Stone and Thomas was founded in 1847 in Wheeling, Virginia by Elijah J. Stone and Jacob C. Thomas. Also referred to as Stone's or "The People's Store", it was a West Virginia institution for 150 years. From its flagship store in downtown Wheeling, it expanded into Huntington in the 1910s, Charleston in 1928, and in most of West Virginia's major cities. In 1956 Stone and Thomas bought out Broida's of Parkersburg, and for a short time it was called Broida's, Stone & Thomas. The chain grew to 19 stores in West Virginia, two in Virginia, one store in Ashland, Kentucky and one store in St Clairsville, Ohio.
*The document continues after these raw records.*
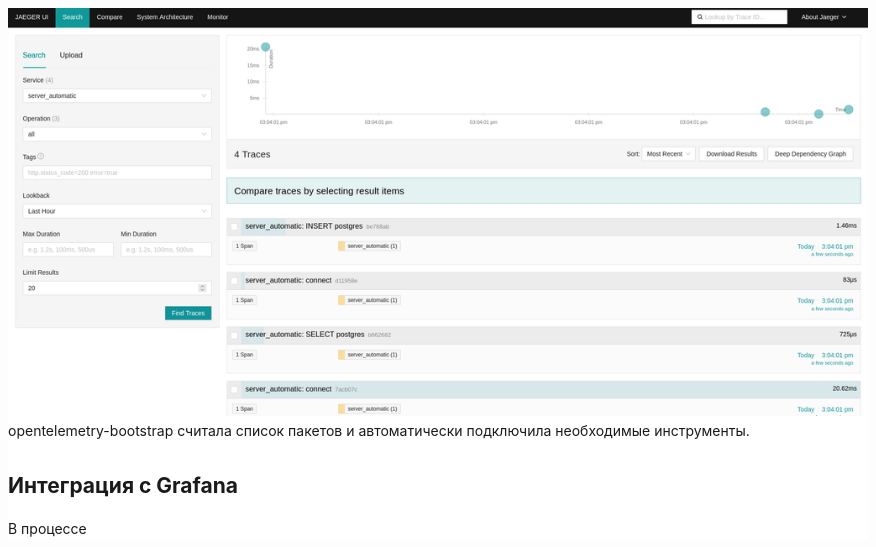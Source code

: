 ![](screenshots/3.0.png)  
opentelemetry-bootstrap считала список пакетов и автоматически подключила необходимые инструменты.

## Интеграция с Grafana
В процессе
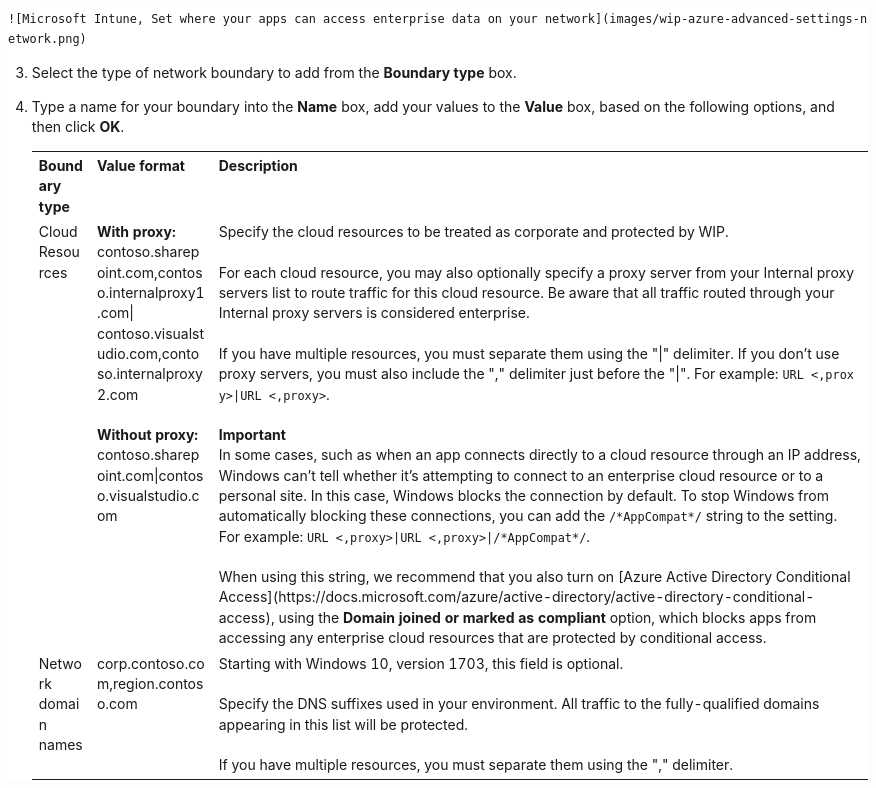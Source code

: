     ![Microsoft Intune, Set where your apps can access enterprise data on your network](images/wip-azure-advanced-settings-network.png)

3.	Select the type of network boundary to add from the **Boundary type** box.

4.	Type a name for your boundary into the **Name** box, add your values to the **Value** box, based on the following options, and then click **OK**.

    <table>
        <tr>
            <th>Boundary type</th>
            <th>Value format</th>
            <th>Description</th>
        </tr>
        <tr>
            <td>Cloud Resources</td>
            <td><strong>With proxy:</strong> contoso.sharepoint.com,contoso.internalproxy1.com|<br>contoso.visualstudio.com,contoso.internalproxy2.com<br><br><strong>Without proxy:</strong> contoso.sharepoint.com|contoso.visualstudio.com</td>
            <td>Specify the cloud resources to be treated as corporate and protected by WIP.<br><br>For each cloud resource, you may also optionally specify a proxy server from your Internal proxy servers list to route traffic for this cloud resource. Be aware that all traffic routed through your Internal proxy servers is considered enterprise.<br><br>If you have multiple resources, you must separate them using the "|" delimiter. If you don’t use proxy servers, you must also include the "," delimiter just before the "|". For example: <code>URL &lt;,proxy&gt;|URL &lt;,proxy&gt;</code>.<br><br><strong>Important</strong><br>In some cases, such as when an app connects directly to a cloud resource through an IP address, Windows can’t tell whether it’s attempting to connect to an enterprise cloud resource or to a personal site. In this case, Windows blocks the connection by default. To stop Windows from automatically blocking these connections, you can add the <code>/&#42;AppCompat&#42;/</code> string to the setting. For example: <code>URL &lt;,proxy&gt;|URL &lt;,proxy&gt;|/&#42;AppCompat&#42;/</code>.<br><br>When using this string, we recommend that you also turn on [Azure Active Directory Conditional Access](https://docs.microsoft.com/azure/active-directory/active-directory-conditional-access), using the <strong>Domain joined or marked as compliant</strong> option, which blocks apps from accessing any enterprise cloud resources that are protected by conditional access.</td>
        </tr>
        <tr>
            <td>Network domain names</td>
            <td>corp.contoso.com,region.contoso.com</td>
            <td>Starting with Windows 10, version 1703, this field is optional.<br><br>Specify the DNS suffixes used in your environment. All traffic to the fully-qualified domains appearing in this list will be protected.<br><br>If you have multiple resources, you must separate them using the "," delimiter.</td>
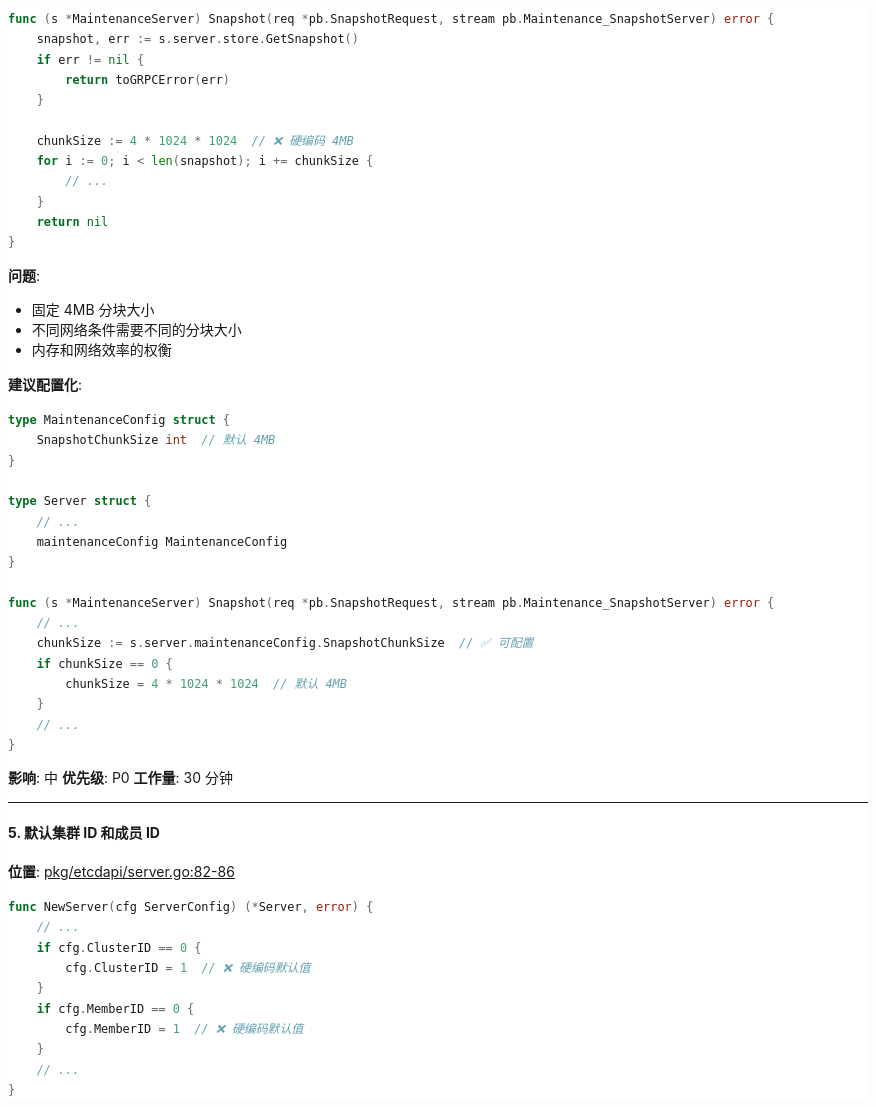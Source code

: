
 ```go
func (s *MaintenanceServer) Snapshot(req *pb.SnapshotRequest, stream pb.Maintenance_SnapshotServer) error {
    snapshot, err := s.server.store.GetSnapshot()
    if err != nil {
        return toGRPCError(err)
    }

    chunkSize := 4 * 1024 * 1024  // ❌ 硬编码 4MB
    for i := 0; i < len(snapshot); i += chunkSize {
        // ...
    }
    return nil
}
```

**问题**:
- 固定 4MB 分块大小
- 不同网络条件需要不同的分块大小
- 内存和网络效率的权衡

**建议配置化**:
```go
type MaintenanceConfig struct {
    SnapshotChunkSize int  // 默认 4MB
}

type Server struct {
    // ...
    maintenanceConfig MaintenanceConfig
}

func (s *MaintenanceServer) Snapshot(req *pb.SnapshotRequest, stream pb.Maintenance_SnapshotServer) error {
    // ...
    chunkSize := s.server.maintenanceConfig.SnapshotChunkSize  // ✅ 可配置
    if chunkSize == 0 {
        chunkSize = 4 * 1024 * 1024  // 默认 4MB
    }
    // ...
}
```

**影响**: 中
**优先级**: P0
**工作量**: 30 分钟

---

#### 5. 默认集群 ID 和成员 ID

**位置**: [pkg/etcdapi/server.go:82-86](../pkg/etcdapi/server.go#L82-L86)

```go
func NewServer(cfg ServerConfig) (*Server, error) {
    // ...
    if cfg.ClusterID == 0 {
        cfg.ClusterID = 1  // ❌ 硬编码默认值
    }
    if cfg.MemberID == 0 {
        cfg.MemberID = 1  // ❌ 硬编码默认值
    }
    // ...
}
```

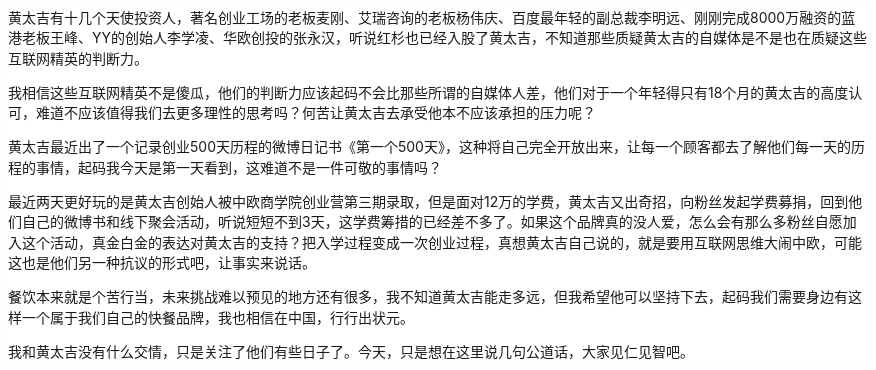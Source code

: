 黄太吉有十几个天使投资人，著名创业工场的老板麦刚、艾瑞咨询的老板杨伟庆、百度最年轻的副总裁李明远、刚刚完成8000万融资的蓝港老板王峰、YY的创始人李学凌、华欧创投的张永汉，听说红杉也已经入股了黄太吉，不知道那些质疑黄太吉的自媒体是不是也在质疑这些互联网精英的判断力。

我相信这些互联网精英不是傻瓜，他们的判断力应该起码不会比那些所谓的自媒体人差，他们对于一个年轻得只有18个月的黄太吉的高度认可，难道不应该值得我们去更多理性的思考吗？何苦让黄太吉去承受他本不应该承担的压力呢？

黄太吉最近出了一个记录创业500天历程的微博日记书《第一个500天》，这种将自己完全开放出来，让每一个顾客都去了解他们每一天的历程的事情，起码我今天是第一天看到，这难道不是一件可敬的事情吗？

最近两天更好玩的是黄太吉创始人被中欧商学院创业营第三期录取，但是面对12万的学费，黄太吉又出奇招，向粉丝发起学费募捐，回到他们自己的微博书和线下聚会活动，听说短短不到3天，这学费筹措的已经差不多了。如果这个品牌真的没人爱，怎么会有那么多粉丝自愿加入这个活动，真金白金的表达对黄太吉的支持？把入学过程变成一次创业过程，真想黄太吉自己说的，就是要用互联网思维大闹中欧，可能这也是他们另一种抗议的形式吧，让事实来说话。

餐饮本来就是个苦行当，未来挑战难以预见的地方还有很多，我不知道黄太吉能走多远，但我希望他可以坚持下去，起码我们需要身边有这样一个属于我们自己的快餐品牌，我也相信在中国，行行出状元。

我和黄太吉没有什么交情，只是关注了他们有些日子了。今天，只是想在这里说几句公道话，大家见仁见智吧。

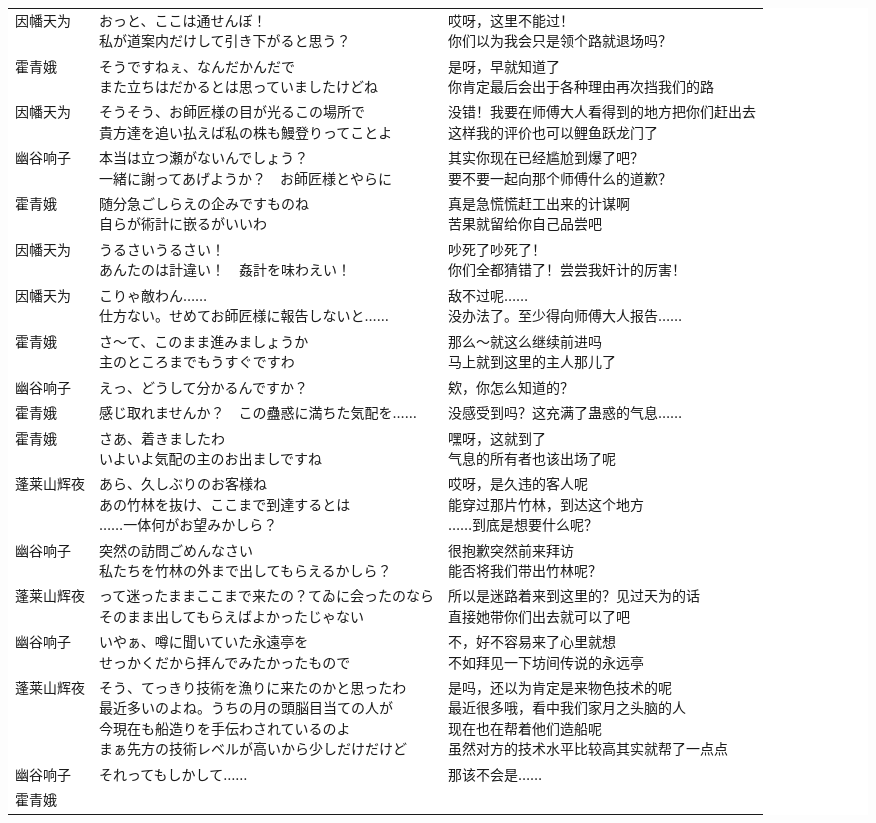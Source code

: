 <table><tbody><tr class="tt-content" id="Area_3-1" data-pos="&#91;&quot;Area 3&quot;,1&#93;"><td id="因幡天为" class="tt-char" lang="zh"><div class="poem">因幡天为</div></td><td class="tt-ja" lang="ja"><div class="poem">おっと、ここは通せんぼ！<br>私が道案内だけして引き下がると思う？</div></td><td class="tt-zh" lang="zh"><div class="poem">哎呀，这里不能过！<br>你们以为我会只是领个路就退场吗？</div></td></tr><tr class="tt-content" id="Area_3-2" data-pos="&#91;&quot;Area 3&quot;,2&#93;"><td id="霍青娥" class="tt-char" lang="zh"><div class="poem">霍青娥</div></td><td class="tt-ja" lang="ja"><div class="poem">そうですねぇ、なんだかんだで<br>また立ちはだかるとは思っていましたけどね</div></td><td class="tt-zh" lang="zh"><div class="poem">是呀，早就知道了<br>你肯定最后会出于各种理由再次挡我们的路</div></td></tr><tr class="tt-content" id="Area_3-3" data-pos="&#91;&quot;Area 3&quot;,3&#93;"><td id="因幡天为" class="tt-char" lang="zh"><div class="poem">因幡天为</div></td><td class="tt-ja" lang="ja"><div class="poem">そうそう、お師匠様の目が光るこの場所で<br>貴方達を追い払えば私の株も鰻登りってことよ</div></td><td class="tt-zh" lang="zh"><div class="poem">没错！我要在师傅大人看得到的地方把你们赶出去<br>这样我的评价也可以鲤鱼跃龙门了</div></td></tr><tr class="tt-content" id="Area_3-4" data-pos="&#91;&quot;Area 3&quot;,4&#93;"><td id="幽谷响子" class="tt-char" lang="zh"><div class="poem">幽谷响子</div></td><td class="tt-ja" lang="ja"><div class="poem">本当は立つ瀬がないんでしょう？<br>一緒に謝ってあげようか？　お師匠様とやらに</div></td><td class="tt-zh" lang="zh"><div class="poem">其实你现在已经尴尬到爆了吧？<br>要不要一起向那个师傅什么的道歉？</div></td></tr><tr class="tt-content" id="Area_3-5" data-pos="&#91;&quot;Area 3&quot;,5&#93;"><td id="霍青娥" class="tt-char" lang="zh"><div class="poem">霍青娥</div></td><td class="tt-ja" lang="ja"><div class="poem">随分急ごしらえの企みですものね<br>自らが術計に嵌るがいいわ</div></td><td class="tt-zh" lang="zh"><div class="poem">真是急慌慌赶工出来的计谋啊<br>苦果就留给你自己品尝吧</div></td></tr><tr class="tt-content" id="Area_3-6" data-pos="&#91;&quot;Area 3&quot;,6&#93;"><td id="因幡天为" class="tt-char" lang="zh"><div class="poem">因幡天为</div></td><td class="tt-ja" lang="ja"><div class="poem">うるさいうるさい！<br>あんたのは計違い！　姦計を味わえい！</div></td><td class="tt-zh" lang="zh"><div class="poem">吵死了吵死了！<br>你们全都猜错了！尝尝我奸计的厉害！</div></td></tr><tr class="tt-content" id="Area_3-7" data-pos="&#91;&quot;Area 3&quot;,7&#93;"><td id="因幡天为" class="tt-char" lang="zh"><div class="poem">因幡天为</div></td><td class="tt-ja" lang="ja"><div class="poem">こりゃ敵わん……<br>仕方ない。せめてお師匠様に報告しないと……</div></td><td class="tt-zh" lang="zh"><div class="poem">敌不过呢……<br>没办法了。至少得向师傅大人报告……</div></td></tr><tr class="tt-content" id="Area_3-8" data-pos="&#91;&quot;Area 3&quot;,8&#93;"><td id="霍青娥" class="tt-char" lang="zh"><div class="poem">霍青娥</div></td><td class="tt-ja" lang="ja"><div class="poem">さ〜て、このまま進みましょうか<br>主のところまでもうすぐですわ</div></td><td class="tt-zh" lang="zh"><div class="poem">那么～就这么继续前进吗<br>马上就到这里的主人那儿了</div></td></tr><tr class="tt-content" id="Area_3-9" data-pos="&#91;&quot;Area 3&quot;,9&#93;"><td id="幽谷响子" class="tt-char" lang="zh"><div class="poem">幽谷响子</div></td><td class="tt-ja" lang="ja"><div class="poem">えっ、どうして分かるんですか？</div></td><td class="tt-zh" lang="zh"><div class="poem">欸，你怎么知道的？</div></td></tr><tr class="tt-content" id="Area_3-10" data-pos="&#91;&quot;Area 3&quot;,10&#93;"><td id="霍青娥" class="tt-char" lang="zh"><div class="poem">霍青娥</div></td><td class="tt-ja" lang="ja"><div class="poem">感じ取れませんか？　この蠱惑に満ちた気配を……</div></td><td class="tt-zh" lang="zh"><div class="poem">没感受到吗？这充满了蛊惑的气息……</div></td></tr><tr class="tt-content" id="Area_3-11" data-pos="&#91;&quot;Area 3&quot;,11&#93;"><td id="霍青娥" class="tt-char" lang="zh"><div class="poem">霍青娥</div></td><td class="tt-ja" lang="ja"><div class="poem">さあ、着きましたわ<br>いよいよ気配の主のお出ましですね</div></td><td class="tt-zh" lang="zh"><div class="poem">嘿呀，这就到了<br>气息的所有者也该出场了呢</div></td></tr><tr class="tt-content" id="Area_3-12" data-pos="&#91;&quot;Area 3&quot;,12&#93;"><td id="蓬莱山辉夜" class="tt-char" lang="zh"><div class="poem">蓬莱山辉夜</div></td><td class="tt-ja" lang="ja"><div class="poem">あら、久しぶりのお客様ね<br>あの竹林を抜け、ここまで到達するとは<br>……一体何がお望みかしら？</div></td><td class="tt-zh" lang="zh"><div class="poem">哎呀，是久违的客人呢<br>能穿过那片竹林，到达这个地方<br>……到底是想要什么呢？</div></td></tr><tr class="tt-content" id="Area_3-13" data-pos="&#91;&quot;Area 3&quot;,13&#93;"><td id="幽谷响子" class="tt-char" lang="zh"><div class="poem">幽谷响子</div></td><td class="tt-ja" lang="ja"><div class="poem">突然の訪問ごめんなさい<br>私たちを竹林の外まで出してもらえるかしら？</div></td><td class="tt-zh" lang="zh"><div class="poem">很抱歉突然前来拜访<br>能否将我们带出竹林呢？</div></td></tr><tr class="tt-content" id="Area_3-14" data-pos="&#91;&quot;Area 3&quot;,14&#93;"><td id="蓬莱山辉夜" class="tt-char" lang="zh"><div class="poem">蓬莱山辉夜</div></td><td class="tt-ja" lang="ja"><div class="poem">って迷ったままここまで来たの？てゐに会ったのなら<br>そのまま出してもらえばよかったじゃない</div></td><td class="tt-zh" lang="zh"><div class="poem">所以是迷路着来到这里的？见过天为的话<br>直接她带你们出去就可以了吧</div></td></tr><tr class="tt-content" id="Area_3-15" data-pos="&#91;&quot;Area 3&quot;,15&#93;"><td id="幽谷响子" class="tt-char" lang="zh"><div class="poem">幽谷响子</div></td><td class="tt-ja" lang="ja"><div class="poem">いやぁ、噂に聞いていた永遠亭を<br>せっかくだから拝んでみたかったもので</div></td><td class="tt-zh" lang="zh"><div class="poem">不，好不容易来了心里就想<br>不如拜见一下坊间传说的永远亭</div></td></tr><tr class="tt-content" id="Area_3-16" data-pos="&#91;&quot;Area 3&quot;,16&#93;"><td id="蓬莱山辉夜" class="tt-char" lang="zh"><div class="poem">蓬莱山辉夜</div></td><td class="tt-ja" lang="ja"><div class="poem">そう、てっきり技術を漁りに来たのかと思ったわ<br>最近多いのよね。うちの月の頭脳目当ての人が<br>今現在も船造りを手伝わされているのよ<br>まぁ先方の技術レベルが高いから少しだけだけど</div></td><td class="tt-zh" lang="zh"><div class="poem">是吗，还以为肯定是来物色技术的呢<br>最近很多哦，看中我们家月之头脑的人<br>现在也在帮着他们造船呢<br>虽然对方的技术水平比较高其实就帮了一点点</div></td></tr><tr class="tt-content" id="Area_3-17" data-pos="&#91;&quot;Area 3&quot;,17&#93;"><td id="幽谷响子" class="tt-char" lang="zh"><div class="poem">幽谷响子</div></td><td class="tt-ja" lang="ja"><div class="poem">それってもしかして……</div></td><td class="tt-zh" lang="zh"><div class="poem">那该不会是……</div></td></tr><tr class="tt-content" id="Area_3-18" data-pos="&#91;&quot;Area 3&quot;,18&#93;"><td id="霍青娥" class="tt-char" lang="zh"><div class="poem">霍青娥</div></td>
Stone's was a very teenager-friendly store. It sponsored high school fashion shows, held tea parties, and had a Stone-agers program for teens. Throughout the 1990s, the company wanted to focus more on its suburban stores and closed several of the older downtown stores in Huntington and Clarksburg.

Classic logo

In 1998 falling profits forced Stone & Thomas to sell itself to Elder-Beerman for $38 million (~$ in ). All existing Stone & Thomas stores were converted to Elder-Beerman by 1999. Six locations were sold to Peebles and three more locations were sold to Belk. After moving to a larger location, the Stone & Thomas anchor store at the Ohio Valley Mall, was also converted, while the former location subsequently became a Burlington Coat Factory, then Steve & Barry's University Sportswear, and finally, Crafts 2000. The Huntington store was purchased by Marshall University and transformed into the college's Department of Art & Design, for students of the applied arts. The university's art department moved into the building and opened September 18, 2014. The downtown Wheeling store is currently being used to hold the offices of Williams Lea Group on the Main Street side and a Urgent Care Center and apartment buildings on the Market Street side.

The downtown Charleston store, built in 1948, has remained vacant since the location moved to the Charleston Town Center mall in 1997. On November 15, 2019, BridgeValley Community and Technical College announced that it would explore purchasing the Charleston building to renovate for use as its Kanawha Valley campus.